Archive for the ‘Interviews’ Category
An Interview with AdvaMed Conference Producer Ray Briscuso
In preparation for AdvaMed 2011: The MedTech Conference, we had a unique opportunity to interview Ray Briscuso, President and CEO at Life Sciences Conference Group, LLC. Each year, Briscuso works with the Advanced Medical Technology Association (AdvaMed) to produce one of the most important meetings focused on medical devices and diagnostics, and which brings together more than 1,500 key MedTech executives from companies in every sector of the industry. It is the premier conference, exhibition and partnering event for medical device, diagnostic and health information companies. In the past, internationally respected voices, such as former Presidents George Bush (Sr.) and Bill Clinton, have been featured as plenary speakers.

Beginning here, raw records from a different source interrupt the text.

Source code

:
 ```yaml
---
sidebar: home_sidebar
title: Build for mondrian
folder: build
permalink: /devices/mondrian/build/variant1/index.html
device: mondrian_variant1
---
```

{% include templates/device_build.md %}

I am eagerly anticipating September 26-28 when AdvaMed 2011 will be held in Washington, DC. Following are some insights and highlights from our discussion with Ray about how to get the most out of this year’s event:
Q: AdvaMed 2011 promises to be an action-packed three days. What discussions, events, or talks are you most looking forward to this year? What will be 2011’s most pressing issue?

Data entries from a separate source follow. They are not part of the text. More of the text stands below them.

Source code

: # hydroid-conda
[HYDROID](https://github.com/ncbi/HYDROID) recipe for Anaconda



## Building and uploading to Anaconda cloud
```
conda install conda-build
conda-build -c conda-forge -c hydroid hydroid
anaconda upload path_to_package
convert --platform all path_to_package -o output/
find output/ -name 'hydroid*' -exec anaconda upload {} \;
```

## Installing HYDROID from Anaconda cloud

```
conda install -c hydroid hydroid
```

A: I’ll answer that in three parts:
- First, I’m always interested in the CEO Spotlights at the conference. We get some of the top names in the industry that literally sit on a barstool and have conversations with our attendees. This year, look for discussions from industry leaders such as Steve MacMillan, President & CEO, Stryker Corporation; Joe Almeida, President & CEO, Covidien; and Jeff Binder, President & CEO, Biomet, Inc., to name a few.
- Second, I value opportunities to hear from former presidents of the United States. This year we’ve got former President George W. Bush. In the past, Presidents Clinton and Bush (Sr.) have spoken – you could have heard a pin drop during their talks.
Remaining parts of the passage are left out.